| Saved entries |
___

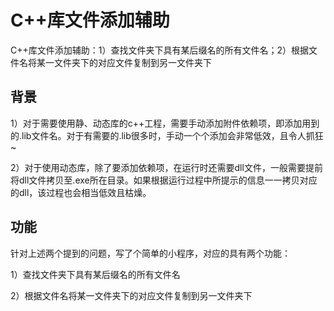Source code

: # C++库文件添加辅助
C++库文件添加辅助：1）查找文件夹下具有某后缀名的所有文件名；2）根据文件名将某一文件夹下的对应文件复制到另一文件夹下



## 背景
1）对于需要使用静、动态库的c++工程，需要手动添加附件依赖项，即添加用到的.lib文件名。对于有需要的.lib很多时，手动一个个添加会非常低效，且令人抓狂~

2）对于使用动态库，除了要添加依赖项，在运行时还需要dll文件，一般需要提前将dll文件拷贝至.exe所在目录。如果根据运行过程中所提示的信息一一拷贝对应的dll，该过程也会相当低效且枯燥。


## 功能
针对上述两个提到的问题，写了个简单的小程序，对应的具有两个功能：

1）查找文件夹下具有某后缀名的所有文件名

2）根据文件名将某一文件夹下的对应文件复制到另一文件夹下
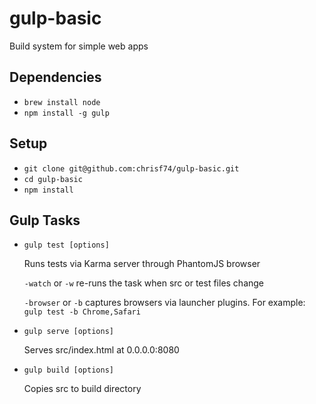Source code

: # gulp-basic
Build system for simple web apps

## Dependencies
* `brew install node`
* `npm install -g gulp`

## Setup
* `git clone git@github.com:chrisf74/gulp-basic.git`
* `cd gulp-basic`
* `npm install`

## Gulp Tasks
* `gulp test [options]`

	Runs tests via Karma server through PhantomJS browser

	`-watch` or `-w` re-runs the task when src or test files change

	`-browser` or `-b` captures browsers via launcher plugins. For example: `gulp test -b Chrome,Safari`

* `gulp serve [options]`

	Serves src/index.html at 0.0.0.0:8080

* `gulp build [options]`

	Copies src to build directory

___

| PROBLEM STATEMENT |
When copying the entries above, keep each word as it is and exclude any image.

| SOLUTION TO THIS TASK |
Source code

: # C++库文件添加辅助
C++库文件添加辅助：1）查找文件夹下具有某后缀名的所有文件名；2）根据文件名将某一文件夹下的对应文件复制到另一文件夹下



## 背景
1）对于需要使用静、动态库的c++工程，需要手动添加附件依赖项，即添加用到的.lib文件名。对于有需要的.lib很多时，手动一个个添加会非常低效，且令人抓狂~

2）对于使用动态库，除了要添加依赖项，在运行时还需要dll文件，一般需要提前将dll文件拷贝至.exe所在目录。如果根据运行过程中所提示的信息一一拷贝对应的dll，该过程也会相当低效且枯燥。


## 功能
针对上述两个提到的问题，写了个简单的小程序，对应的具有两个功能：

1）查找文件夹下具有某后缀名的所有文件名

2）根据文件名将某一文件夹下的对应文件复制到另一文件夹下
Source code

: # gulp-basic
Build system for simple web apps

## Dependencies
* `brew install node`
* `npm install -g gulp`

## Setup
* `git clone git@github.com:chrisf74/gulp-basic.git`
* `cd gulp-basic`
* `npm install`

## Gulp Tasks
* `gulp test [options]`

	Runs tests via Karma server through PhantomJS browser

	`-watch` or `-w` re-runs the task when src or test files change

	`-browser` or `-b` captures browsers via launcher plugins. For example: `gulp test -b Chrome,Safari`

* `gulp serve [options]`

	Serves src/index.html at 0.0.0.0:8080

* `gulp build [options]`

	Copies src to build directory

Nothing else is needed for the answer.